Son cinéma se rapproche du ghost story dans sa forme la plus intime. Le fantôme n'y est pas seulement l'élément surnaturel qui relance l'intrigue. Il est une question posée à ceux qui restent. Que fait-on d'une présence qui n'a plus de corps? Comment habiter un lieu qui conserve les traces d'une douleur? À quel moment le souvenir cesse-t-il d'honorer et commence-t-il à enfermer? Ces questions donnent à l'horreur de Prates une gravité douce, mais non apaisée.

La douceur, ici, ne signifie pas faiblesse. Elle peut être une stratégie plus cruelle que le choc. Un cinéma qui crie trop fort laisse au spectateur la possibilité de se défendre. Un cinéma qui murmure entre plus facilement dans les zones vulnérables. Prates paraît le comprendre. Elle privilégie l'atmosphère, la patience, les sensations de retour. Le passé n'arrive pas comme une révélation unique. Il insiste par petites touches, jusqu'à modifier la température morale du présent.

Dans les années 2010 et les années 2020, le cinéma portugais de genre a souvent dû exister dans des formats courts, des marges de production, des festivals spécialisés. Cette position peut limiter la visibilité, mais elle favorise parfois une grande précision. Sans grands moyens, il faut filmer ce qui coûte peu mais vaut beaucoup: un visage, une chambre, une lumière qui s'éteint trop tôt, un son venu d'ailleurs. Prates semble appartenir à cette école de l'économie sensible.
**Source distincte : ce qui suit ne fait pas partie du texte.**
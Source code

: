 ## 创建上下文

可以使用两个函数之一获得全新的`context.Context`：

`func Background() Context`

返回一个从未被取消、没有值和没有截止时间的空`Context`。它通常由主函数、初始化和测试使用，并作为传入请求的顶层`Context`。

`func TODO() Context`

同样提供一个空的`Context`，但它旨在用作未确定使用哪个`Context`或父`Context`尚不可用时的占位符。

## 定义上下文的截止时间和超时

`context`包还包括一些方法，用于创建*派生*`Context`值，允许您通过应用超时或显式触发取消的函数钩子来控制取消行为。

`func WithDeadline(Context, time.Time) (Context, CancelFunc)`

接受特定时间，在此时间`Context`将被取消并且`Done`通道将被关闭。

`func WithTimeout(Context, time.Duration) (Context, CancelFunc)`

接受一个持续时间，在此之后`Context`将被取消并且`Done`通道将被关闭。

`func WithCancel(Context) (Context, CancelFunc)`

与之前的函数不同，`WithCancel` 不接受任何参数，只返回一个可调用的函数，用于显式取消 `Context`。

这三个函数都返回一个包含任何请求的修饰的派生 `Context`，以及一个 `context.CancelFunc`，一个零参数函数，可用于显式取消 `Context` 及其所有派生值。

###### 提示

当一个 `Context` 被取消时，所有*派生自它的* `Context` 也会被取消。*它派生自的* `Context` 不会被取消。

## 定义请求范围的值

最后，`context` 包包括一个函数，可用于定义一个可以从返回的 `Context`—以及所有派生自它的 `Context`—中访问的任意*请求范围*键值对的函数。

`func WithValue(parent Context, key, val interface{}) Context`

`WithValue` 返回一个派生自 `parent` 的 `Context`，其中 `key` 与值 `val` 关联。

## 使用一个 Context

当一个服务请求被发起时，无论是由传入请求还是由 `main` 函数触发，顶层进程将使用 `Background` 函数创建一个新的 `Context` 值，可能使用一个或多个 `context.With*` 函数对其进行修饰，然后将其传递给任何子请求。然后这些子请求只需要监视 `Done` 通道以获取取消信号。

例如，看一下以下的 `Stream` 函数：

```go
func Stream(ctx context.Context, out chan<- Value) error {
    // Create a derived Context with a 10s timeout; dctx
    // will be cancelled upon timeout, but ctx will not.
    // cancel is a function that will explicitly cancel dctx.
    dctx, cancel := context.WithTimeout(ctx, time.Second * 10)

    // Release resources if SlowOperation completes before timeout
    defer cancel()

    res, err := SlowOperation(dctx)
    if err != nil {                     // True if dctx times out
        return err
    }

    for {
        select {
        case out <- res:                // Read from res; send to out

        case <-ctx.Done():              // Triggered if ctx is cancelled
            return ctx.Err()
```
Il serait réducteur de chercher chez elle une horreur purement atmosphérique. L'atmosphère n'est pas un brouillard ajouté au récit. C'est la façon dont le récit pense. Quand une maison paraît lourde, quand un personnage hésite avant d'entrer dans une pièce, quand un silence dure une seconde de trop, le film exprime déjà son idée du monde. Le danger n'est pas extérieur. Il est dans la cohabitation avec ce qui n'a pas été résolu.

Pour CaSTV, Tânia Prates occupe une place importante dans la cartographie des peurs lusophones. Elle rappelle que l'horreur peut être profondément locale sans devenir folklorique. Elle peut naître d'une architecture, d'une mémoire familiale, d'une relation au deuil. Ses films ne cherchent pas nécessairement à terrasser le spectateur. Ils cherchent à l'habiter.

Cette nuance fait toute la valeur de son travail. Prates filme comme si chaque absence avait une forme et comme si le cinéma pouvait, pour quelques minutes, lui donner un poids. Ses fantômes ne sont pas seulement des figures de frayeur. Ils sont des preuves que le passé, au Portugal comme ailleurs, ne disparaît jamais proprement. Il change de pièce, il attend, il revient quand quelqu'un prononce enfin le mauvais silence.